Criterion's warm and cozy transfer is quite good, though the visuals are perhaps somewhat less overtly "Christmas-y" than many holiday films. While there are plenty of warm and inviting colors, there are also plenty of gloomy grays, browns, and blacks keeping the mood from becoming too lively. Detail is solid throughout, though there are a few slightly lacking background shots that made me wish I was watching the Blu-ray version of the film. Blacks could have been a bit deeper. Flesh tones are warm and accurate. The sound comes through nicely as well, though it's an understated track (note the way the music rarely swells to any sort of emotional crescendo, instead maintaining a steady presence in the background). Dialogue remains at the fore throughout, and it comics through with clarity. Sound design is very minimal.
Considering that this is a two-disc special edition, the supplemental package is slightly less thorough than you might expect.
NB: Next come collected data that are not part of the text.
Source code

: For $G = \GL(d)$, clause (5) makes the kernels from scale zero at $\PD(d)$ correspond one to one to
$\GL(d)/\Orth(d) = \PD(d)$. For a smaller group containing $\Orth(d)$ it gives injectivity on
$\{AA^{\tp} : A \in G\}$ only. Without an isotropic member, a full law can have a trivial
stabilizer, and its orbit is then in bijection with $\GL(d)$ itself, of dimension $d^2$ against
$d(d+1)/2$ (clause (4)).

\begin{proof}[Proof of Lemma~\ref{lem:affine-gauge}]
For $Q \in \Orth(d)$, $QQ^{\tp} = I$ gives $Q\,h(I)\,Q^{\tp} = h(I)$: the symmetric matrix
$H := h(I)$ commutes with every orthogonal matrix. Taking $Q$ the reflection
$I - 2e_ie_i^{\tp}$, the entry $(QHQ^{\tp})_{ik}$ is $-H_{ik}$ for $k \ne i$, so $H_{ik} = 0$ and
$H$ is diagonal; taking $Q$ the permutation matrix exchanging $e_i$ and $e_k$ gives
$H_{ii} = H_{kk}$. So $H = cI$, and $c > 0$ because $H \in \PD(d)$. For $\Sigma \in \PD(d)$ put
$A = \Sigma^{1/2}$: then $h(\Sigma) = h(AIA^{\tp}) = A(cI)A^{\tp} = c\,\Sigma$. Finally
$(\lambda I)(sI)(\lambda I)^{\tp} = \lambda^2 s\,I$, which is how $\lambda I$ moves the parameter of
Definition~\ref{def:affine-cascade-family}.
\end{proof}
There is no audio commentary onhand, so all of the supplements can be found on the second disc. There are only two supplements, though both are fairly substantial. The first is a 66-minute documentary called "L'Aimee," which focuses on the sale of one of Desplachin's family houses in 2007. It's a moderately compelling watch, though only slightly related to the making of this film. For those actually interested in the making of the film, we have the 36-minute "Arnaud's Tale," a documentary featuring interviews with Desplachin, Deneuve, and Amalric. I was somewhat surprised to discover that this feature is presented entirely in English. It's far and away the more engaging of the two supplements, with some genuinely substantial conversation about the movie. Other than these two items, we only have the usual Criterion booklet, this time offering an excellent essay by Phillip Lopate.
The Rebuttal Witnesses
The film can be incredibly tricky to keep up with. The key to understanding the film is to be exceptionally attentive during the first half-hour, as we're essentially given a whirlwind primer of the Vuillan family history. There are a lot of players involved and the relationships are exceptionally complex, so it can become challenging at times to remember who feels what about whom. If ever a film could use a supplemental map of characters and their motivations, it's this one. In addition, for all the wonderful moments this film has to offer, there are some bits that just seem sluggish and self-indulgent. Desplachin is clearly a filmmaker with many gifts, but self-censorship isn't necessarily one of them.
Though the film concludes in a partially unresolved and perhaps even emotionally unsatisfying manner, A Christmas Tale is a compelling journey. Rich with subtext and loaded with cinematic and literary references both relevant and playful, the film will best be appreciated by those seeking generally ambitious filmmaking rather than a warm and fuzzy holiday film. Criterion's release is stellar, if slightly less overflowing with supplements than one might hope for. Recommended.